Version of 'Coup', the subject that caused the most disinformation in 2021

The government-sponsored version of the alleged “coup” in 2019 was, according to statistics from ChequeaBolivia, a content-review initiative by the Center for Economic Reality Studies and Social (Ceres).

Content monitoring and review figures for December 15, 2021 show that out of 700 verified content that was misinformed on social networks, 107 were related to the “coup” speech. This theme was mostly used in the months of March, July and October to generate disinformation, although it was constant throughout the year.

The data also show that politics in general, ie alleged declarations by authorities, alleged separatist actions among others, and sub-national elections were the other two thematic axes marking a disinformation agenda.
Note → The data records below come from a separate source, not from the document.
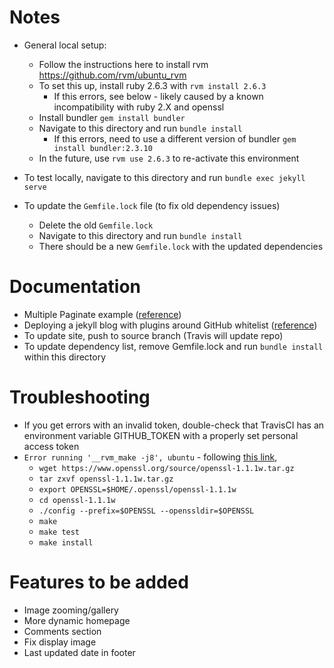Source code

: # Notes
+ General local setup:
  + Follow the instructions here to install rvm https://github.com/rvm/ubuntu_rvm
  + To set this up, install ruby 2.6.3 with `rvm install 2.6.3`
    + If this errors, see below - likely caused by a known incompatibility with ruby 2.X and openssl
  + Install bundler `gem install bundler`
  + Navigate to this directory and run `bundle install`
    + If this errors, need to use a different version of bundler `gem install bundler:2.3.10`
  + In the future, use `rvm use 2.6.3` to re-activate this environment

+ To test locally, navigate to this directory and run `bundle exec jekyll serve`
+ To update the `Gemfile.lock` file (to fix old dependency issues)
  + Delete the old `Gemfile.lock`
  + Navigate to this directory and run `bundle install`
  + There should be a new `Gemfile.lock` with the updated dependencies

# Documentation
+ Multiple Paginate example ([reference](https://github.com/scandio/jekyll-paginate-multiple-example
))
+ Deploying a jekyll blog with plugins around GitHub whitelist ([reference](http://joshfrankel.me/blog/deploying-a-jekyll-blog-to-github-pages-with-custom-plugins-and-travisci/))
+ To update site, push to source branch (Travis will update repo)
+ To update dependency list, remove Gemfile.lock and run `bundle install` within this directory

# Troubleshooting
+ If you get errors with an invalid token, double-check that TravisCI has an environment variable GITHUB_TOKEN with a properly set personal access token
+ `Error running '__rvm_make -j8', ubuntu` - following [this link](https://deanpcmad.com/2024/installing-older-ruby-versions-on-ubuntu-24-04-and-22-04/), 
   + `wget https://www.openssl.org/source/openssl-1.1.1w.tar.gz`
   + `tar zxvf openssl-1.1.1w.tar.gz`
   + `export OPENSSL=$HOME/.openssl/openssl-1.1.1w`
   + `cd openssl-1.1.1w`
   + `./config --prefix=$OPENSSL --openssldir=$OPENSSL`
   + `make`
   + `make test`
   + `make install`


# Features to be added
+ Image zooming/gallery
+ More dynamic homepage
+ Comments section
+ Fix display image
+ Last updated date in footer
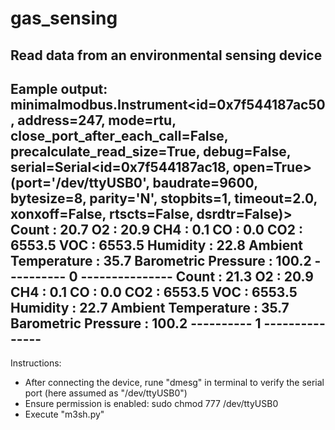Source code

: # gas_sensing
Read data from an environmental sensing device
----------------------------------------------
Eample output:
minimalmodbus.Instrument<id=0x7f544187ac50, address=247, mode=rtu, close_port_after_each_call=False, precalculate_read_size=True, debug=False, serial=Serial<id=0x7f544187ac18, open=True>(port='/dev/ttyUSB0', baudrate=9600, bytesize=8, parity='N', stopbits=1, timeout=2.0, xonxoff=False, rtscts=False, dsrdtr=False)>
Count :  20.7
O2 :  20.9
CH4 :  0.1
CO :  0.0
CO2 :  6553.5
VOC :  6553.5
Humidity :  22.8
Ambient Temperature :  35.7
Barometric Pressure :  100.2
---------- 0 ---------------
Count :  21.3
O2 :  20.9
CH4 :  0.1
CO :  0.0
CO2 :  6553.5
VOC :  6553.5
Humidity :  22.7
Ambient Temperature :  35.7
Barometric Pressure :  100.2
---------- 1 ---------------
----------------------------------------

Instructions:
- After connecting the device, rune "dmesg" in terminal to verify the serial port (here assumed as "/dev/ttyUSB0")
- Ensure permission is enabled: sudo chmod 777 /dev/ttyUSB0
- Execute "m3sh.py"
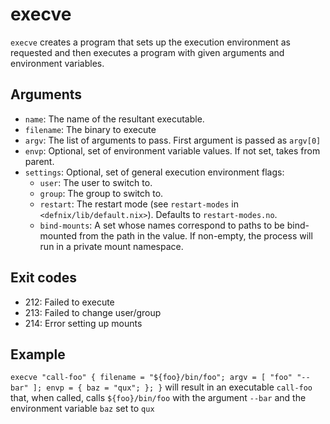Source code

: execve
=======

`execve` creates a program that sets up the execution environment as requested
and then executes a program with given arguments and environment variables.

Arguments
----------

* `name`: The name of the resultant executable.
* `filename`: The binary to execute
* `argv`: The list of arguments to pass. First argument is passed as `argv[0]`
* `envp`: Optional, set of environment variable values. If not set, takes from parent.
* `settings`: Optional, set of general execution environment flags:
  * `user`: The user to switch to.
  * `group`: The group to switch to.
  * `restart`: The restart mode (see `restart-modes` in
     `<defnix/lib/default.nix>`). Defaults to `restart-modes.no`.
  * `bind-mounts`: A set whose names correspond to paths to be bind-mounted
    from the path in the value. If non-empty, the process will run in a private
    mount namespace.

Exit codes
----------

* 212: Failed to execute
* 213: Failed to change user/group
* 214: Error setting up mounts

Example
--------

`execve "call-foo" { filename = "${foo}/bin/foo"; argv = [ "foo" "--bar" ]; envp = { baz = "qux"; }; }`
will result in an executable `call-foo` that, when called, calls `${foo}/bin/foo`
with the argument `--bar` and the environment variable `baz` set to `qux`
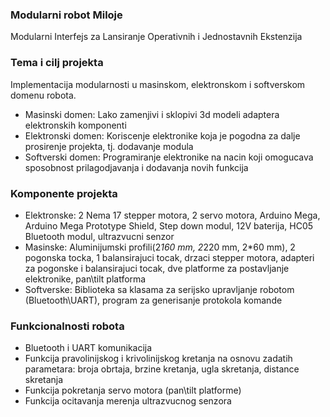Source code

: ### Modularni robot Miloje
Modularni Interfejs za Lansiranje Operativnih i Jednostavnih Ekstenzija

### Tema i cilj projekta
Implementacija modularnosti u masinskom, elektronskom i softverskom domenu robota.
* Masinski domen: Lako zamenjivi i sklopivi 3d modeli adaptera elektronskih komponenti
* Elektronski domen: Koriscenje elektronike koja je pogodna za dalje prosirenje projekta, tj. dodavanje modula
* Softverski domen: Programiranje elektronike na nacin koji omogucava sposobnost prilagodjavanja i dodavanja novih funkcija

### Komponente projekta
* Elektronske: 2 Nema 17 stepper motora, 2 servo motora, Arduino Mega, Arduino Mega Prototype Shield, Step down modul, 12V baterija, HC05 Bluetooth modul, ultrazvucni senzor
* Masinske: Aluminijumski profili(2*160 mm, 2*220 mm, 2*60 mm), 2 pogonska tocka, 1 balansirajuci tocak, drzaci stepper motora, adapteri za pogonske i balansirajuci tocak, dve platforme za postavljanje elektronike, pan\tilt platforma
* Softverske: Biblioteka sa klasama za serijsko upravljanje robotom (Bluetooth\UART), program za generisanje protokola komande

### Funkcionalnosti robota
* Bluetooth i UART komunikacija
* Funkcija pravolinijskog i krivolinijskog kretanja na osnovu zadatih parametara: broja obrtaja, brzine kretanja, ugla skretanja, distance skretanja
* Funkcija pokretanja servo motora (pan\tilt platforme)
* Funkcija ocitavanja merenja ultrazvucnog senzora
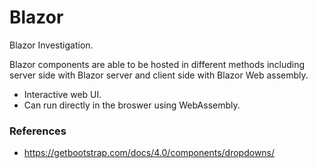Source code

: # Blazor
Blazor Investigation.

Blazor components are able to be hosted in different methods including server side with Blazor server and client side with Blazor Web assembly.


* Interactive web UI.
* Can run directly in the broswer using WebAssembly.









### References
* https://getbootstrap.com/docs/4.0/components/dropdowns/
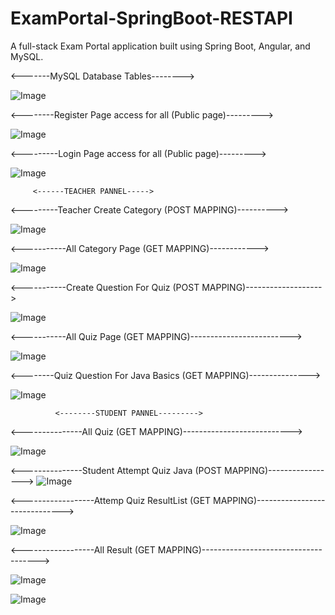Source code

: # ExamPortal-SpringBoot-RESTAPI
A full-stack Exam Portal application built using Spring Boot, Angular, and MySQL.

<-------MySQL Database Tables-------->

![Image](https://github.com/user-attachments/assets/c4b46f09-00cd-482f-b921-4ccab183c871)

<--------Register Page access for all (Public page)--------->

![Image](https://github.com/user-attachments/assets/b35c7f5c-c26a-4912-804c-a8a5618dfe98)


<---------Login Page access for all (Public page)--------->

![Image](https://github.com/user-attachments/assets/6b1085c1-ee71-4f4d-8f1a-c2725fc972e9)

         <------TEACHER PANNEL----->

<---------Teacher Create Category (POST MAPPING)---------->

![Image](https://github.com/user-attachments/assets/21e61e26-a4f8-4fd8-81ba-f0afb2c64aa2)

<-----------All Category Page (GET MAPPING)------------>

![Image](https://github.com/user-attachments/assets/49da1939-ae61-433e-9721-6a303e9f09f5)

<-----------Create Question For Quiz (POST MAPPING)------------------->

![Image](https://github.com/user-attachments/assets/fc1bef51-70fb-45a4-9e88-8f8611c31795)

<-----------All Quiz Page (GET MAPPING)------------------------->

![Image](https://github.com/user-attachments/assets/2aa02550-f20c-4f76-8b4f-85ec866682e5)

<--------Quiz Question For Java Basics (GET MAPPING)--------------->

![Image](https://github.com/user-attachments/assets/03831293-f95b-4234-9c30-4124729eda4f)

              <--------STUDENT PANNEL--------->

<---------------All Quiz (GET MAPPING)--------------------------->

![Image](https://github.com/user-attachments/assets/d7bf4a92-e367-4931-b754-a424e7ecf9c7)

<---------------Student Attempt Quiz Java (POST MAPPING)----------------->
![Image](https://github.com/user-attachments/assets/d4b82fac-0bed-4b12-b9ef-44541b9fda18)

<------------------Attemp Quiz ResultList (GET MAPPING)------------------------------>

![Image](https://github.com/user-attachments/assets/ef0e9427-f93b-417a-9880-22d6480c0030)

<------------------All Result (GET MAPPING)------------------------------------->

![Image](https://github.com/user-attachments/assets/b1b5997b-f9db-410b-bf97-e219e2c262da)

![Image](https://github.com/user-attachments/assets/b1b5997b-f9db-410b-bf97-e219e2c262da)
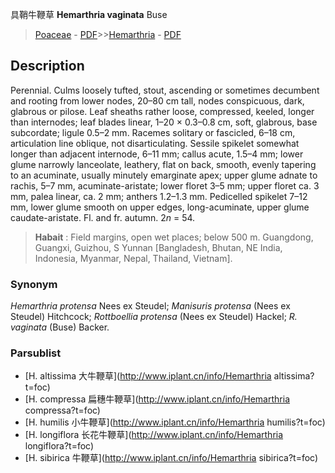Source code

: 具鞘牛鞭草 **Hemarthria vaginata** Buse

> [Poaceae](http://www.iplant.cn/info/Poaceae?t=foc) - [PDF](http://www.iplant.cn/foc/pdf/Poaceae.pdf)>>[Hemarthria](http://www.iplant.cn/info/Hemarthria?t=foc) - [PDF](http://www.iplant.cn/foc/pdf/Hemarthria.pdf)

## Description

Perennial. Culms loosely tufted, stout, ascending or sometimes decumbent and rooting from lower nodes, 20–80 cm tall, nodes conspicuous, dark, glabrous or pilose. Leaf sheaths rather loose, compressed, keeled, longer than internodes; leaf blades linear, 1–20 × 0.3–0.8 cm, soft, glabrous, base subcordate; ligule 0.5–2 mm. Racemes solitary or fascicled, 6–18 cm, articulation line oblique, not disarticulating. Sessile spikelet somewhat longer than adjacent internode, 6–11 mm; callus acute, 1.5–4 mm; lower glume narrowly lanceolate, leathery, flat on back, smooth, evenly tapering to an acuminate, usually minutely emarginate apex; upper glume adnate to rachis, 5–7 mm, acuminate-aristate; lower floret 3–5 mm; upper floret ca. 3 mm, palea linear, ca. 2 mm; anthers 1.2–1.3 mm. Pedicelled spikelet 7–12 mm, lower glume smooth on upper edges, long-acuminate, upper glume caudate-aristate. Fl. and fr. autumn. 2*n* = 54.


> **Habait** : 
> Field margins, open wet places; below 500 m. Guangdong, Guangxi, Guizhou, S Yunnan [Bangladesh, Bhutan, NE India, Indonesia, Myanmar, Nepal, Thailand, Vietnam].

### Synonym
*Hemarthria protensa* Nees ex Steudel; *Manisuris protensa* (Nees ex Steudel) Hitchcock; *Rottboellia protensa* (Nees ex Steudel) Hackel; *R. vaginata* (Buse) Backer.

### Parsublist

* [H.  altissima  大牛鞭草](http://www.iplant.cn/info/Hemarthria altissima?t=foc)
* [H.  compressa  扁穗牛鞭草](http://www.iplant.cn/info/Hemarthria compressa?t=foc)
* [H.  humilis  小牛鞭草](http://www.iplant.cn/info/Hemarthria humilis?t=foc)
* [H.  longiflora  长花牛鞭草](http://www.iplant.cn/info/Hemarthria longiflora?t=foc)
* [H.  sibirica  牛鞭草](http://www.iplant.cn/info/Hemarthria sibirica?t=foc)
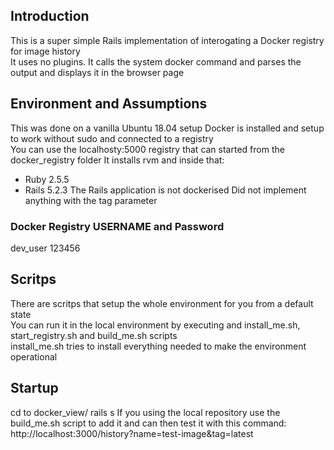 
## Introduction 
This is a super simple Rails implementation of interogating a Docker registry for image history  
It uses no plugins. It calls the system docker command and parses the output and displays it in the browser page


## Environment and Assumptions
This was done on a vanilla Ubuntu 18.04 setup
Docker is installed and setup to work without sudo and connected to a registry  
You can use the localhosty:5000 registry that can started from the docker_registry folder
It installs rvm and inside that:
 - Ruby 2.5.5
 - Rails 5.2.3
The Rails application is not dockerised
Did not implement anything with the tag parameter

### Docker Registry USERNAME and Password
dev_user
123456

## Scritps
There are scritps that setup the whole environment for you from a default state  
You can run it in the local environment by executing and install_me.sh, start_registry.sh and build_me.sh scripts  
install_me.sh tries to install everything needed to make the environment operational


## Startup
cd to docker_view/
rails s
If you using the local repository use the build_me.sh script to add it and can then test it with this command:
http://localhost:3000/history?name=test-image&tag=latest

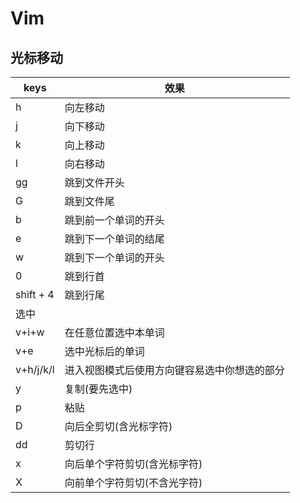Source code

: # Vim

## 光标移动

| keys      | 效果                                         |
| --------- | -------------------------------------------- |
| h         | 向左移动                                     |
| j         | 向下移动                                     |
| k         | 向上移动                                     |
| l         | 向右移动                                     |
| gg        | 跳到文件开头                                 |
| G         | 跳到文件尾                                   |
| b         | 跳到前一个单词的开头                         |
| e         | 跳到下一个单词的结尾                         |
| w         | 跳到下一个单词的开头                         |
| 0         | 跳到行首                                     |
| shift + 4 | 跳到行尾                                     |
| 选中      |
| v+i+w     | 在任意位置选中本单词                         |
| v+e       | 选中光标后的单词                             |
| v+h/j/k/l | 进入视图模式后使用方向键容易选中你想选的部分 |
| y         | 复制(要先选中)                               |
| p         | 粘贴                                         |
| D         | 向后全剪切(含光标字符)                       |
| dd        | 剪切行                                       |
| x         | 向后单个字符剪切(含光标字符)                 |
| X         | 向前单个字符剪切(不含光字符)                 |
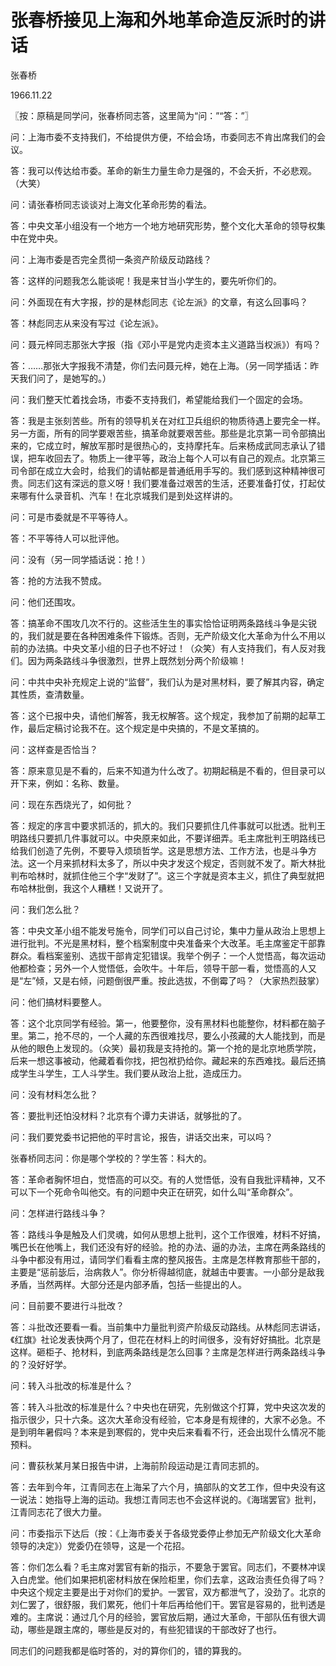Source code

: # 张春桥接见上海和外地革命造反派时的讲话

张春桥

1966.11.22

〖按：原稿是同学问，张春桥同志答，这里简为“问：”“答：”〗

问：上海市委不支持我们，不给提供方便，不给会场，市委同志不肯出席我们的会议。

答：我可以传达给市委。革命的新生力量生命力是强的，不会夭折，不必悲观。（大笑）

问：请张春桥同志谈谈对上海文化革命形势的看法。

答：中央文革小组没有一个地方一个地方地研究形势，整个文化大革命的领导权集中在党中央。

问：上海市委是否完全贯彻一条资产阶级反动路线？

答：这样的问题我怎么能谈呢！我是来甘当小学生的，要先听你们的。

问：外面现在有大字报，抄的是林彪同志《论左派》的文章，有这么回事吗？

答：林彪同志从来没有写过《论左派》。

问：聂元梓同志那张大字报（指《邓小平是党内走资本主义道路当权派》）有吗？

答：……那张大字报我不清楚，你们去问聂元梓，她在上海。（另一同学插话：昨天我们问了，是她写的。）

问：我们整天忙着找会场，市委不支持我们，希望能给我们一个固定的会场。

答：我是主张刻苦些。所有的领导机关在对红卫兵组织的物质待遇上要完全一样。另一方面，所有的同学要艰苦些，搞革命就要艰苦些。那些是北京第一司令部搞出来的，它成立时，解放军那时是很热心的，支持摩托车。后来杨成武同志承认了错误，把车收回去了。物质上一律平等，政治上每个人可以有自己的观点。北京第三司令部在成立大会时，给我们的请帖都是普通纸用手写的。我们感到这种精神很可贵。同志们这有深远的意义呀！我们要准备过艰苦的生活，还要准备打仗，打起仗来哪有什么录音机、汽车！在北京城我们是到处这样讲的。

问：可是市委就是不平等待人。

答：不平等待人可以批评他。

问：没有（另一同学插话说：抢！）

答：抢的方法我不赞成。

问：他们还围攻。

答：搞革命不围攻几次不行的。这些活生生的事实恰恰证明两条路线斗争是尖锐的，我们就是要在各种困难条件下锻炼。否则，无产阶级文化大革命为什么不用以前的办法搞。中央文革小组的日子也不好过！（众笑）有人支持我们，有人反对我们。因为两条路线斗争很激烈，世界上既然划分两个阶级嘛！

问：中共中央补充规定上说的“监督”，我们认为是对黑材料，要了解其内容，确定其性质，查清数量。

答：这个已报中央，请他们解答，我无权解答。这个规定，我参加了前期的起草工作，最后定稿讨论我不在。这个规定是中央搞的，不是文革搞的。

问：这样查是否恰当？

答：原来意见是不看的，后来不知道为什么改了。初期起稿是不看的，但目录可以开下来，例如：名称、数量。

问：现在东西烧光了，如何批？

答：规定的序言中要求抓活的，抓大的。我们只要抓住几件事就可以批透。批判王明路线只要抓几件事就可以。中央原来如此，不要详细弄。毛主席批判王明路线已给我们创造了先例，不要导入烦琐哲学。这是思想方法、工作方法，也是斗争方法。这一个月来抓材料太多了，所以中央才发这个规定，否则就不发了。斯大林批判布哈林时，就抓住他三个字“发财了”。这三个字就是资本主义，抓住了典型就把布哈林批倒，我这个人糟糕！又说开了。

问：我们怎么批？

答：中央文革小组不能发号施令，同学们可以自己讨论，集中力量从政治上思想上进行批判。不光是黑材料，整个档案制度中央准备来个大改革。毛主席鉴定干部靠群众。看档案鉴别、选拔干部肯定犯错误。我举个例子：一个人觉悟高，每次运动他都检查；另外一个人觉悟低，会吹牛。十年后，领导干部一看，觉悟高的人又是“左”倾，又是右倾，问题倒很严重。按此选拔，不倒霉了吗？（大家热烈鼓掌）

问：他们搞材料要整人。

答：这个北京同学有经验。第一，他要整你，没有黑材料也能整你，材料都在脑子里。第二，抢不尽的，一个人藏的东西很难找尽，要么小孩藏的大人能找到，而是从他的眼色上发现的。（众笑）最初我是支持抢的。第一个抢的是北京地质学院，后来一想这事被动，他藏着看你找，把包袱扔给你。藏起来的东西难找。最后还搞成学生斗学生，工人斗学生。我们要从政治上批，造成压力。

问：没有材料怎么批？

答：要批判还怕没材料？北京有个谭力夫讲话，就够批的了。

问：我们要党委书记把他的平时言论，报告，讲话交出来，可以吗？

张春桥同志问：你是哪个学校的？学生答：科大的。

答：革命者胸怀坦白，觉悟高的可以交。有的人觉悟低，没有自我批评精神，又不可以下一个死命令叫他交。有的问题中央正在研究，如什么叫“革命群众”。

问：怎样进行路线斗争？

答：路线斗争是触及人们灵魂，如何从思想上批判，这个工作很难，材料不好搞，嘴巴长在他嘴上，我们还没有好的经验。抢的办法、逼的办法，主席在两条路线的斗争中都没有用过，请同学们看看主席的整风报告。主席是怎样教育那些干部的，主要是“惩前毖后，治病救人”。你分析得越彻底，就越击中要害。一小部分是敌我矛盾，当然两样。大部分还是内部矛盾，包括一些提出的人。

问：目前要不要进行斗批改？

答：斗批改还要看一看。当前集中力量批判资产阶级反动路线。从林彪同志讲话，《红旗》社论发表快两个月了，但花在材料上的时间很多，没有好好搞批。北京是这样。砸柜子、抢材料，到底两条路线是怎么回事？主席是怎样进行两条路线斗争的？没好好学。

问：转入斗批改的标准是什么？

答：转入斗批改的标准是什么？中央也在研究，先别做这个打算，党中央这次发的指示很少，只十六条。这次大革命没有经验，它本身是有规律的，大家不必急。不是到明年暑假吗？本来是到寒假的，党中央后来看看不行，还会出现什么情况不能预料。

问：曹荻秋某月某日报告中讲，上海前阶段运动是江青同志抓的。

答：去年到今年，江青同志在上海呆了六个月，搞部队的文艺工作，但中央没有这一说法：她指导上海的运动。我想江青同志也不会这样说的。《海瑞罢官》批判，江青同志花了很大力量。

问：市委指示下达后（按：《上海市委关于各级党委停止参加无产阶级文化大革命领导的决定》）党委仍在领导，这是一个花招。

答：你们怎么看？毛主席对罢官有新的指示，不要急于罢官。同志们，不要林冲误入白虎堂。他们如果把机密材料放在保险柜里，你们去拿，这政治责任负得了吗？中央这个规定主要是出于对你们的爱护。一罢官，双方都泄气了，没劲了。北京的刘仁罢了，很舒服，我们累死，他们十年后再给他们干。罢官是容易的，批判透是难的。主席说：通过几个月的经验，罢官放后期，通过大革命，干部队伍有很大调动，哪些是跟主席的，哪些是反对的，有些犯错误的干部改好了也行。

同志们的问题我都是临时答的，对的算你们的，错的算我的。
“The disinformation took place in stages. The moment of the sub-national elections is when there is more disinformation about the political parties, their offers, disinformation about one and the other (candidates), ”said the coordinator of ChequeaBolivia, Juan Carlos Uribe.

The graphs show that there was more misinformation in the months of March and October than in the other months. Both dates coincide with the sub-national elections and conflicts that arose from the motion to repeal Law 1386 of the National Strategy to Combat the Legitimation of Illegal Profits and the Financing of Terrorism and the Bill against the Legitimation of Illegal Profits.

According to Uribe, it is becoming increasingly complex to detect disinformation generated by individuals related to the Movement towards Socialism (MAS), forcing the use of new surveillance and verification techniques, which in the case of content that misinforms in favor of the opposition does not Case is. He added that in the past few months, Facebook pages have been discovered that misinformation and pay for advertisements to promote content on that social network.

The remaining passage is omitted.